Other attorneys have raised their objections with judges. Starting in July, the barrister Douglas Kwok told me, he began routinely criticizing prosecutors in open court for bringing charges without concrete evidence. After one such episode, the room erupted into applause, fellow barrister Chris Ng said. (Even Chen’s counsel complained to the courts about the prosecution’s tactics, telling a judge in December that the justice department had disclosed “zero evidence,” concerning her case, despite three months of requests. She is free on bail.)
If judges seem to give prosecutors leeway, that’s by tradition. Scholars note that the British-derived common-law system used in Hong Kong allows prosecutors broad powers intended to be used with discretion. At the same time, Hong Kong still carries many laws that have not been revised, revoked, or reinterpreted since the territory’s colonial days. Hong Kong’s version of the 1714 Riot Act of Great Britain, for example, was passed to bar another Communist-backed uprising, which terrorized residents in the 1960s. The ordinance tightly restricts groups and their behavior. In the strictest interpretation, even legal protests staged during the past year might not pass muster. (One challenge of prosecuting people who joined what became a broader democracy movement is the absence of historical cases that might define what it means to engage in a riot, Simon Young, a law professor at the University of Hong Kong, told me. Is merely being present enough to convict? Must the defendant breach the peace? Does that person have to share the intention of everyone else who disturbed the peace and riotously assembled? With few precedents, judges have given prosecutors ample time and space to shape their claims.)

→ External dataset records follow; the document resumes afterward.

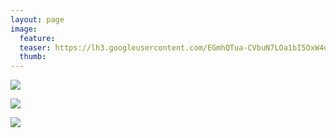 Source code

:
 ```yaml
---
layout: page
image:
  feature:
  teaser: https://lh3.googleusercontent.com/EGmhQTua-CVbuN7LOa1bI5OxW4oH7I6ZGmjXXoemH2c=w245-h163-no
  thumb:
---
```


![](https://lh3.googleusercontent.com/5e0n-FoZRy7xpG_s2LvCuR98amZPQh822Y3Mj-eIqng=w800)

![](https://lh3.googleusercontent.com/1BPwbaCoApGcmXJd3zFkwICFOAqyfzkFizoGoJmijuo=w800)

![](https://lh3.googleusercontent.com/ByZGGB2g-bNY2BjFJESXKeUSDjWc87mvdEJzLcSbjmQ=w800)
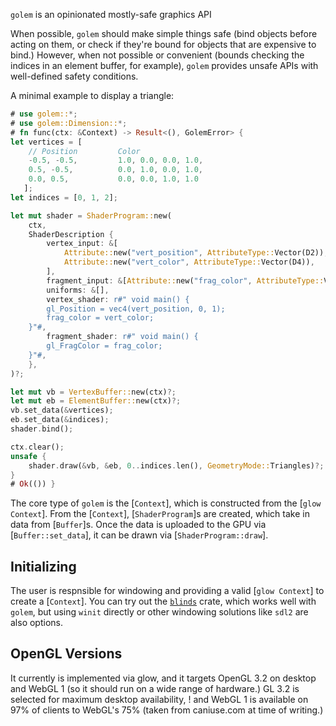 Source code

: `golem` is an opinionated mostly-safe graphics API

 When possible, `golem` should make simple things safe (bind objects before acting on them, or
 check if they're bound for objects that are expensive to bind.) However, when not possible or
 convenient (bounds checking the indices in an element buffer, for example), `golem` provides
 unsafe APIs with well-defined safety conditions.

 A minimal example to display a triangle:

 ```rust
 # use golem::*;
 # use golem::Dimension::*;
 # fn func(ctx: &Context) -> Result<(), GolemError> {
 let vertices = [
     // Position         Color
     -0.5, -0.5,         1.0, 0.0, 0.0, 1.0,
     0.5, -0.5,          0.0, 1.0, 0.0, 1.0,
     0.0, 0.5,           0.0, 0.0, 1.0, 1.0
    ];
 let indices = [0, 1, 2];

 let mut shader = ShaderProgram::new(
     ctx,
     ShaderDescription {
         vertex_input: &[
             Attribute::new("vert_position", AttributeType::Vector(D2)),
             Attribute::new("vert_color", AttributeType::Vector(D4)),
         ],
         fragment_input: &[Attribute::new("frag_color", AttributeType::Vector(D4))],
         uniforms: &[],
         vertex_shader: r#" void main() {
         gl_Position = vec4(vert_position, 0, 1);
         frag_color = vert_color;
     }"#,
         fragment_shader: r#" void main() {
         gl_FragColor = frag_color;
     }"#,
     },
 )?;

 let mut vb = VertexBuffer::new(ctx)?;
 let mut eb = ElementBuffer::new(ctx)?;
 vb.set_data(&vertices);
 eb.set_data(&indices);
 shader.bind();

 ctx.clear();
 unsafe {
     shader.draw(&vb, &eb, 0..indices.len(), GeometryMode::Triangles)?;
 }
 # Ok(()) }
 ```

The core type of `golem` is the [`Context`], which is constructed from the [`glow Context`].
 From the [`Context`], [`ShaderProgram`]s are created, which take in data from [`Buffer`]s. Once
 the data is uploaded to the GPU via [`Buffer::set_data`], it can be drawn via [`ShaderProgram::draw`].

 ## Initializing

 The user is respnsible for windowing and providing a valid [`glow Context`] to create a
 [`Context`]. You can try out the [`blinds`](https://crates.io/crates/blinds) crate, which works
 well with `golem`, but using `winit` directly or other windowing solutions like `sdl2` are also
 options.

 ## OpenGL Versions
 It currently is implemented via glow, and it targets OpenGL 3.2 on desktop and WebGL 1 (so it
 should run on a wide range of hardware.) GL 3.2 is selected for maximum desktop availability,
 ! and WebGL 1 is available on 97% of clients to WebGL's 75% (taken from caniuse.com at time of
 writing.)
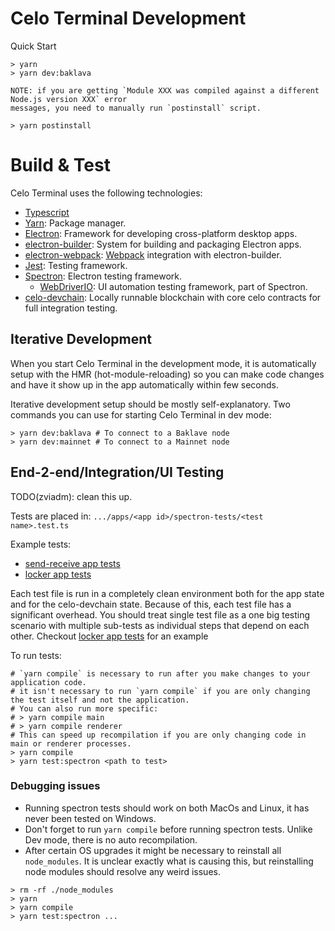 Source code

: # Celo Terminal Development

Quick Start
```
> yarn
> yarn dev:baklava
```

```
NOTE: if you are getting `Module XXX was compiled against a different Node.js version XXX` error
messages, you need to manually run `postinstall` script.

> yarn postinstall
```

# Build & Test

Celo Terminal uses the following technologies:

* [Typescript](https://www.typescriptlang.org/docs/)
* [Yarn](https://classic.yarnpkg.com/en/docs/): Package manager.
* [Electron](https://www.electronjs.org/docs): Framework for developing cross-platform desktop apps.
* [electron-builder](https://www.electron.build/): System for building and packaging Electron apps.
* [electron-webpack](https://webpack.electron.build/): [Webpack](https://webpack.js.org/) integration with electron-builder.
* [Jest](https://jestjs.io/): Testing framework.
* [Spectron](https://www.electronjs.org/spectron): Electron testing framework.
  * [WebDriverIO](https://webdriver.io/): UI automation testing framework, part of Spectron.
* [celo-devchain](https://github.com/terminal-fi/celo-devchain): Locally runnable blockchain with core celo contracts for full integration testing.

## Iterative Development

When you start Celo Terminal in the development mode, it is automatically setup with the HMR (hot-module-reloading) so you
can make code changes and have it show up in the app automatically within few seconds.

Iterative development setup should be mostly self-explanatory. Two commands you can use for starting Celo Terminal in dev mode:
```
> yarn dev:baklava # To connect to a Baklave node
> yarn dev:mainnet # To connect to a Mainnet node
```

## End-2-end/Integration/UI Testing

TODO(zviadm): clean this up.

Tests are placed in: `.../apps/<app id>/spectron-tests/<test name>.test.ts`

Example tests:
* [send-receive app tests](../src/renderer/apps/send-receive/spectron-tests/send-receive.test.ts)
* [locker app tests](../src/renderer/apps/locker/spectron-tests/locker.test.ts)

Each test file is run in a completely clean environment both for the app state and for the celo-devchain state. Because of this, each test
file has a significant overhead. You should treat single test file as a one big testing scenario with multiple sub-tests as individual
steps that depend on each other. Checkout [locker app tests](../src/renderer/apps/locker/spectron-tests/locker.test.ts) for an example

To run tests:
```
# `yarn compile` is necessary to run after you make changes to your application code.
# it isn't necessary to run `yarn compile` if you are only changing the test itself and not the application.
# You can also run more specific:
# > yarn compile main
# > yarn compile renderer
# This can speed up recompilation if you are only changing code in main or renderer processes.
> yarn compile
> yarn test:spectron <path to test>
```

### Debugging issues

* Running spectron tests should work on both MacOs and Linux, it has never been tested on Windows.
* Don't forget to run `yarn compile` before running spectron tests. Unlike Dev mode, there is no auto recompilation.
* After certain OS upgrades it might be necessary to reinstall all `node_modules`. It is unclear exactly what is causing this, but reinstalling node modules should resolve any weird issues.
```
> rm -rf ./node_modules
> yarn
> yarn compile
> yarn test:spectron ...
```



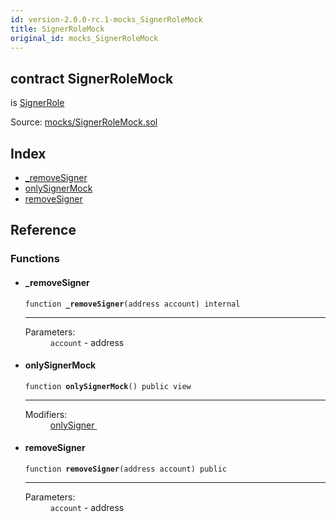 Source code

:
```yaml
---
id: version-2.0.0-rc.1-mocks_SignerRoleMock
title: SignerRoleMock
original_id: mocks_SignerRoleMock
---
```


<div class="contract-doc"><div class="contract"><h2 class="contract-header"><span class="contract-kind">contract</span> SignerRoleMock</h2><p class="base-contracts"><span>is</span> <a href="access_roles_SignerRole.html">SignerRole</a></p><div class="source">Source: <a href="https://github.com/OpenZeppelin/zeppelin-solidity/blob/v2.0.0-rc.1/contracts/mocks/SignerRoleMock.sol" target="_blank">mocks/SignerRoleMock.sol</a></div></div><div class="index"><h2>Index</h2><ul><li><a href="mocks_SignerRoleMock.html#_removeSigner">_removeSigner</a></li><li><a href="mocks_SignerRoleMock.html#onlySignerMock">onlySignerMock</a></li><li><a href="mocks_SignerRoleMock.html#removeSigner">removeSigner</a></li></ul></div><div class="reference"><h2>Reference</h2><div class="functions"><h3>Functions</h3><ul><li><div class="item function"><span id="_removeSigner" class="anchor-marker"></span><h4 class="name">_removeSigner</h4><div class="body"><code class="signature">function <strong>_removeSigner</strong><span>(address account) </span><span>internal </span></code><hr/><dl><dt><span class="label-parameters">Parameters:</span></dt><dd><div><code>account</code> - address</div></dd></dl></div></div></li><li><div class="item function"><span id="onlySignerMock" class="anchor-marker"></span><h4 class="name">onlySignerMock</h4><div class="body"><code class="signature">function <strong>onlySignerMock</strong><span>() </span><span>public </span><span>view </span></code><hr/><dl><dt><span class="label-modifiers">Modifiers:</span></dt><dd><a href="access_roles_SignerRole.html#onlySigner">onlySigner </a></dd></dl></div></div></li><li><div class="item function"><span id="removeSigner" class="anchor-marker"></span><h4 class="name">removeSigner</h4><div class="body"><code class="signature">function <strong>removeSigner</strong><span>(address account) </span><span>public </span></code><hr/><dl><dt><span class="label-parameters">Parameters:</span></dt><dd><div><code>account</code> - address</div></dd></dl></div></div></li></ul></div></div></div>
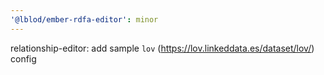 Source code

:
 ```yaml
---
'@lblod/ember-rdfa-editor': minor
---
```


relationship-editor: add sample `lov` (https://lov.linkeddata.es/dataset/lov/) config
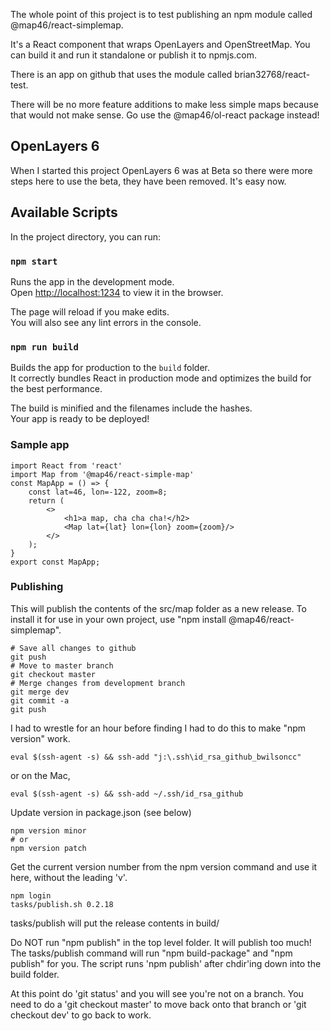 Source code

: The whole point of this project is to test publishing an npm module
called @map46/react-simplemap.

It's a React component that wraps OpenLayers and OpenStreetMap.
You can build it and run it standalone or publish it to npmjs.com.

There is an app on github that uses the module called brian32768/react-test.

There will be no more feature additions to make less simple maps because
that would not make sense. Go use the @map46/ol-react package instead!

## OpenLayers 6

When I started this project OpenLayers 6 was at Beta so there were more
steps here to use the beta, they have been removed. It's easy now. 

## Available Scripts

In the project directory, you can run:

### `npm start`

Runs the app in the development mode.<br>
Open [http://localhost:1234](http://localhost:1234) to view it in the browser.

The page will reload if you make edits.<br>
You will also see any lint errors in the console.

### `npm run build`

Builds the app for production to the `build` folder.<br>
It correctly bundles React in production mode and optimizes the build for the best performance.

The build is minified and the filenames include the hashes.<br>
Your app is ready to be deployed!

### Sample app

```
import React from 'react'
import Map from '@map46/react-simple-map'
const MapApp = () => {
    const lat=46, lon=-122, zoom=8;
    return (
        <>
            <h1>a map, cha cha cha!</h2>
            <Map lat={lat} lon={lon} zoom={zoom}/>
        </>
    );
}
export const MapApp;
```

### Publishing

This will publish the contents of the src/map folder as a new release.
To install it for use in your own project, use "npm install @map46/react-simplemap".

```
# Save all changes to github
git push
# Move to master branch
git checkout master
# Merge changes from development branch
git merge dev
git commit -a
git push
```

I had to wrestle for an hour before finding I had to do this to make "npm version" work.

    eval $(ssh-agent -s) && ssh-add "j:\.ssh\id_rsa_github_bwilsoncc"

or on the Mac,

    eval $(ssh-agent -s) && ssh-add ~/.ssh/id_rsa_github

Update version in package.json (see below)

    npm version minor
    # or
    npm version patch

Get the current version number from the npm version command and use it here, without the leading 'v'.

    npm login
    tasks/publish.sh 0.2.18

tasks/publish will put the release contents in build/

Do NOT run "npm publish" in the top level folder. It will publish too much!
The tasks/publish command will run "npm build-package" and "npm publish" for you.
The script runs 'npm publish' after chdir'ing down into the build folder.

At this point do 'git status' and you will see you're not on a branch.
You need to do a 'git checkout master' to move back onto that branch or 'git checkout dev' to go back to work.
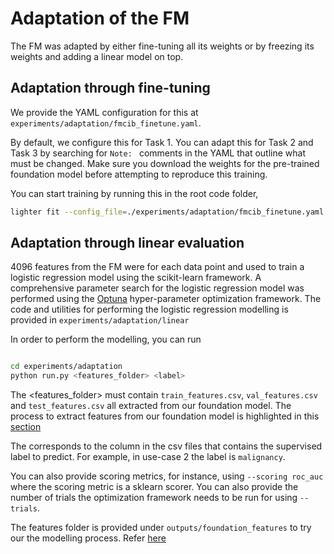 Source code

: # Adaptation of the FM

The FM was adapted by either fine-tuning all its weights or by freezing its weights and adding a linear model on top. 

## Adaptation through fine-tuning

We provide the YAML configuration for this at `experiments/adaptation/fmcib_finetune.yaml`.

By default, we configure this for Task 1. You can adapt this for Task 2 and Task 3 by searching for `Note: ` comments in the YAML that outline what must be changed. Make sure you download the weights for the pre-trained foundation model before attempting to reproduce this training. 


You can start training by running this in the root code folder,
```bash
lighter fit --config_file=./experiments/adaptation/fmcib_finetune.yaml
```

## Adaptation through linear evaluation
4096 features from the FM were for each data point and used to train a logistic regression model using the scikit-learn framework. A comprehensive parameter search for the logistic regression model was performed using the [Optuna](https://optuna.org/) hyper-parameter optimization framework. The code and utilities for performing the logistic regression modelling is provided in `experiments/adaptation/linear`

In order to perform the modelling, you can run 
```bash

cd experiments/adaptation
python run.py <features_folder> <label>
```

The <features_folder> must contain `train_features.csv`, `val_features.csv` and `test_features.csv` all extracted from our foundation model. The process to extract features from our foundation model is highlighted in this [section](#running-predictions-and-extracting-features-from-our-models)

The <label> corresponds to the column in the csv files that contains the supervised label to predict. For example, in use-case 2 the label is `malignancy`. 

You can also provide scoring metrics, for instance,  using `--scoring roc_auc` where the scoring metric is a sklearn scorer. You can also provide the number of trials the optimization framework needs to be run for using `--trials`. 

The features folder is provided under `outputs/foundation_features` to try our the modelling process. Refer [here](#feature-extaction-pipeline) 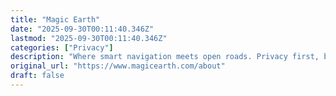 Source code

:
```yaml
---
title: "Magic Earth"
date: "2025-09-30T00:11:40.346Z"
lastmod: "2025-09-30T00:11:40.346Z"
categories: ["Privacy"]
description: "Where smart navigation meets open roads. Privacy first, by design."
original_url: "https://www.magicearth.com/about"
draft: false
---
```

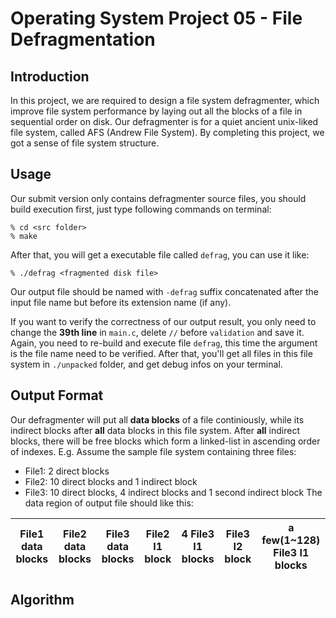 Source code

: # Operating System Project 05 - File Defragmentation

## Introduction
In this project, we are required to design a file system defragmenter, which improve file system performance by laying out all the blocks of a file in sequential order on disk. Our defragmenter is for a quiet ancient unix-liked file system, called AFS (Andrew File System). By completing this project, we got a sense of file system structure.

## Usage
Our submit version only contains defragmenter source files, you should build execution first, just type following commands on terminal:
```
% cd <src folder>
% make
```
After that, you will get a executable file called `defrag`, you can use it like:
```
% ./defrag <fragmented disk file>
```
Our output file should be named with `-defrag` suffix concatenated after the input file name but before its extension name (if any).

If you want to verify the correctness of our output result, you only need to change the **39th line** in `main.c`, delete `//` before ``validation`` and save it. Again, you need to re-build and execute file `defrag`, this time the argument is the file name need to be verified. After that, you'll get all files in this file system in `./unpacked` folder, and get debug infos on your terminal.

## Output Format
Our defragmenter will put all **data blocks** of a file continiously, while its indirect blocks after **all** data blocks in this file system. After **all** indirect blocks, there will be free blocks which form a linked-list in ascending order of indexes.
E.g. Assume the sample file system containing three files:
- File1: 2 direct blocks
- File2: 10 direct blocks and 1 indirect block
- File3: 10 direct blocks, 4 indirect blocks and 1 second indirect block
The data region of output file should like this:

File1 data blocks|File2 data blocks|File3 data blocks|File2 I1 block|4 File3 I1 blocks|File3 I2 block|a few(1~128) File3 I1 blocks
-|-|-|-|-|-|-

## Algorithm
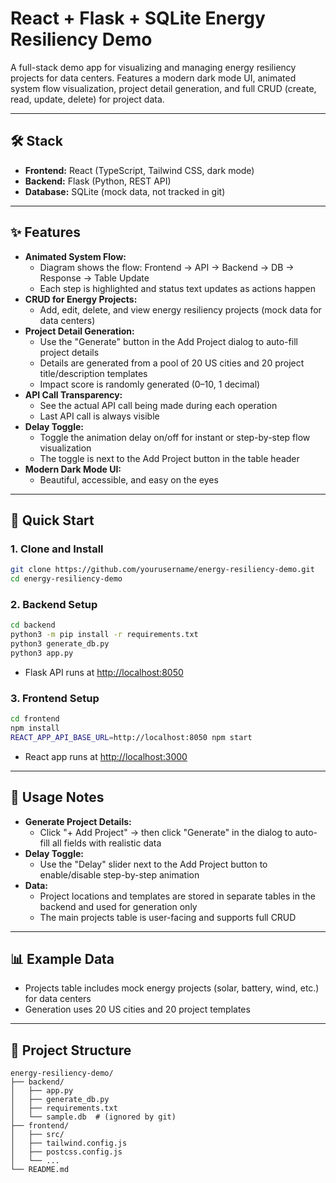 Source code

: # React + Flask + SQLite Energy Resiliency Demo

A full-stack demo app for visualizing and managing energy resiliency projects for data centers. Features a modern dark mode UI, animated system flow visualization, project detail generation, and full CRUD (create, read, update, delete) for project data.

---

## 🛠️ Stack
- **Frontend:** React (TypeScript, Tailwind CSS, dark mode)
- **Backend:** Flask (Python, REST API)
- **Database:** SQLite (mock data, not tracked in git)

---

## ✨ Features
- **Animated System Flow:**
  - Diagram shows the flow: Frontend → API → Backend → DB → Response → Table Update
  - Each step is highlighted and status text updates as actions happen
- **CRUD for Energy Projects:**
  - Add, edit, delete, and view energy resiliency projects (mock data for data centers)
- **Project Detail Generation:**
  - Use the "Generate" button in the Add Project dialog to auto-fill project details
  - Details are generated from a pool of 20 US cities and 20 project title/description templates
  - Impact score is randomly generated (0–10, 1 decimal)
- **API Call Transparency:**
  - See the actual API call being made during each operation
  - Last API call is always visible
- **Delay Toggle:**
  - Toggle the animation delay on/off for instant or step-by-step flow visualization
  - The toggle is next to the Add Project button in the table header
- **Modern Dark Mode UI:**
  - Beautiful, accessible, and easy on the eyes

---

## 🚀 Quick Start

### 1. Clone and Install
```sh
git clone https://github.com/yourusername/energy-resiliency-demo.git
cd energy-resiliency-demo
```

### 2. Backend Setup
```sh
cd backend
python3 -m pip install -r requirements.txt
python3 generate_db.py
python3 app.py
```
- Flask API runs at [http://localhost:8050](http://localhost:8050)

### 3. Frontend Setup
```sh
cd frontend
npm install
REACT_APP_API_BASE_URL=http://localhost:8050 npm start
```
- React app runs at [http://localhost:3000](http://localhost:3000)

---

## 📝 Usage Notes
- **Generate Project Details:**
  - Click "+ Add Project" → then click "Generate" in the dialog to auto-fill all fields with realistic data
- **Delay Toggle:**
  - Use the "Delay" slider next to the Add Project button to enable/disable step-by-step animation
- **Data:**
  - Project locations and templates are stored in separate tables in the backend and used for generation only
  - The main projects table is user-facing and supports full CRUD

---

## 📊 Example Data
- Projects table includes mock energy projects (solar, battery, wind, etc.) for data centers
- Generation uses 20 US cities and 20 project templates

---

## 📁 Project Structure
```
energy-resiliency-demo/
├── backend/
│   ├── app.py
│   ├── generate_db.py
│   ├── requirements.txt
│   └── sample.db  # (ignored by git)
├── frontend/
│   ├── src/
│   ├── tailwind.config.js
│   ├── postcss.config.js
│   └── ...
└── README.md
``` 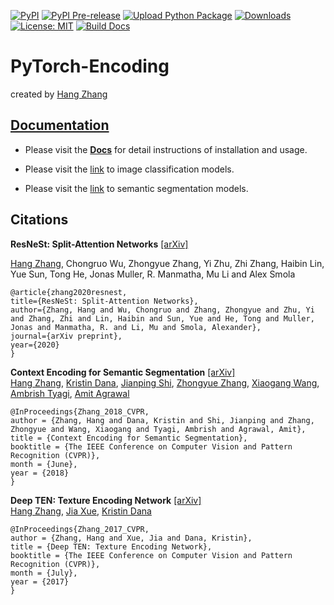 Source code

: [![PyPI](https://img.shields.io/pypi/v/torch-encoding.svg)](https://pypi.python.org/pypi/torch-encoding)
[![PyPI Pre-release](https://img.shields.io/badge/pypi--prerelease-v1.2.0-ff69b4.svg)](https://pypi.org/project/torch-encoding/#history)
[![Upload Python Package](https://github.com/zhanghang1989/PyTorch-Encoding/workflows/Upload%20Python%20Package/badge.svg)](https://github.com/zhanghang1989/PyTorch-Encoding/actions)
[![Downloads](http://pepy.tech/badge/torch-encoding)](http://pepy.tech/project/torch-encoding)
[![License: MIT](https://img.shields.io/badge/License-MIT-yellow.svg)](https://opensource.org/licenses/MIT)
[![Build Docs](https://github.com/zhanghang1989/PyTorch-Encoding/workflows/Build%20Docs/badge.svg)](https://github.com/zhanghang1989/PyTorch-Encoding/actions)
# PyTorch-Encoding

created by [Hang Zhang](http://hangzh.com/)

## [Documentation](http://hangzh.com/PyTorch-Encoding/)

- Please visit the [**Docs**](http://hangzh.com/PyTorch-Encoding/) for detail instructions of installation and usage. 

- Please visit the [link](http://hangzh.com/PyTorch-Encoding/model_zoo/imagenet.html) to image classification models.

- Please visit the [link](http://hangzh.com/PyTorch-Encoding/model_zoo/segmentation.html) to semantic segmentation models.

## Citations

**ResNeSt: Split-Attention Networks** [[arXiv]]()
   
   [Hang Zhang](http://hangzh.com/), Chongruo Wu, Zhongyue Zhang, Yi Zhu, Zhi Zhang, Haibin Lin, Yue Sun, Tong He, Jonas Muller, R. Manmatha, Mu Li and Alex Smola
```
@article{zhang2020resnest,
title={ResNeSt: Split-Attention Networks},
author={Zhang, Hang and Wu, Chongruo and Zhang, Zhongyue and Zhu, Yi and Zhang, Zhi and Lin, Haibin and Sun, Yue and He, Tong and Muller, Jonas and Manmatha, R. and Li, Mu and Smola, Alexander},
journal={arXiv preprint},
year={2020}
}
```

**Context Encoding for Semantic Segmentation** [[arXiv]](https://arxiv.org/pdf/1803.08904.pdf)  
 [Hang Zhang](http://hangzh.com/), [Kristin Dana](http://eceweb1.rutgers.edu/vision/dana.html), [Jianping Shi](http://shijianping.me/), [Zhongyue Zhang](http://zhongyuezhang.com/), [Xiaogang Wang](http://www.ee.cuhk.edu.hk/~xgwang/), [Ambrish Tyagi](https://scholar.google.com/citations?user=GaSWCoUAAAAJ&hl=en), [Amit Agrawal](http://www.amitkagrawal.com/)
```
@InProceedings{Zhang_2018_CVPR,
author = {Zhang, Hang and Dana, Kristin and Shi, Jianping and Zhang, Zhongyue and Wang, Xiaogang and Tyagi, Ambrish and Agrawal, Amit},
title = {Context Encoding for Semantic Segmentation},
booktitle = {The IEEE Conference on Computer Vision and Pattern Recognition (CVPR)},
month = {June},
year = {2018}
}
```

**Deep TEN: Texture Encoding Network** [[arXiv]](https://arxiv.org/pdf/1612.02844.pdf)  
  [Hang Zhang](http://hangzh.com/), [Jia Xue](http://jiaxueweb.com/), [Kristin Dana](http://eceweb1.rutgers.edu/vision/dana.html)
```
@InProceedings{Zhang_2017_CVPR,
author = {Zhang, Hang and Xue, Jia and Dana, Kristin},
title = {Deep TEN: Texture Encoding Network},
booktitle = {The IEEE Conference on Computer Vision and Pattern Recognition (CVPR)},
month = {July},
year = {2017}
}
```
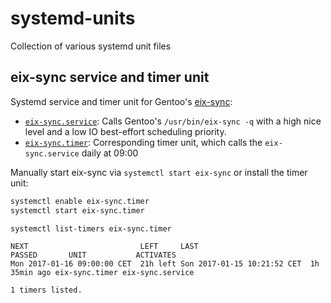 # systemd-units
Collection of various systemd unit files

## eix-sync service and timer unit
Systemd service and timer unit for Gentoo's [eix-sync](https://github.com/vaeth/eix/):
* [<code>eix-sync.service</code>](eix-sync.service): Calls Gentoo's <code>/usr/bin/eix-sync -q</code> with a high nice level and a low IO best-effort scheduling priority.
* [<code>eix-sync.timer</code>](eix-sync.timer): Corresponding timer unit, which calls the <code>eix-sync.service</code> daily at 09:00

Manually start eix-sync via <code>systemctl start eix-sync</code> or install the timer unit:
```bash
systemctl enable eix-sync.timer
systemctl start eix-sync.timer

systemctl list-timers eix-sync.timer
```
```
NEXT                         LEFT     LAST                         PASSED       UNIT           ACTIVATES
Mon 2017-01-16 09:00:00 CET  21h left Son 2017-01-15 10:21:52 CET  1h 35min ago eix-sync.timer eix-sync.service

1 timers listed.
```
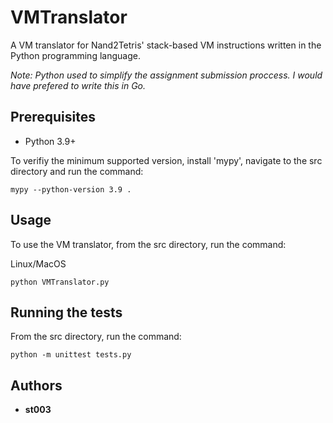 # VMTranslator

A VM translator for Nand2Tetris' stack-based VM instructions written in the Python programming language.

_Note: Python used to simplify the assignment submission proccess. I would have prefered to write this in Go._

## Prerequisites

* Python 3.9+

To verifiy the minimum supported version, install 'mypy', navigate to the src directory and run the command:

```
mypy --python-version 3.9 .
```

## Usage

To use the VM translator, from the src directory, run the command:

Linux/MacOS
```
python VMTranslator.py
```

## Running the tests

From the src directory, run the command:

```
python -m unittest tests.py
```

## Authors

* **st003**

Prosecutorial discretion offers ripe chances for abuse in a system that already lacks full transparency or much constraint, Alvin Cheung, a Hong Kong barrister and doctoral candidate at NYU School of Law, told me. The system’s weaknesses have permitted officials to wield Hong Kong’s ordinances, backed by common-law rulings, in novel ways that can stymie the government’s dogged critics.
In 2016, a magistrate convicted three student activists, including Joshua Wong, of leading a crowd into a locked government courtyard two years prior, the incident that sparked an unsuccessful occupation for democratic rights. After two of the three students finished their sentences, a dissatisfied secretary of justice petitioned the Court of Appeal to impose prison terms. Cheung believes that the prosecution was “motivated by political animus,” citing news articles in which unnamed career prosecutors advised the justice secretary to forgo additional punishment. The city’s highest court released the young men after several weeks behind bars, ruling that the appellate bench had erred. (Similar dissent surfaced last year, too: In late July, several people claiming to be public prosecutors signed an open letter denouncing the current justice secretary for her support of the police and what they termed political calculations in cases against demonstrators.) While the protesters were held, Cheung noted, prosecutors routinely declined to press serious charges against pro-Beijing demonstrators accused of attacking their opponents. More recently, nine pro-democracy activists and lawmakers were tried in 2018 for organizing and leading the 2014 protest. All were convicted last April, and two, both university professors, were imprisoned.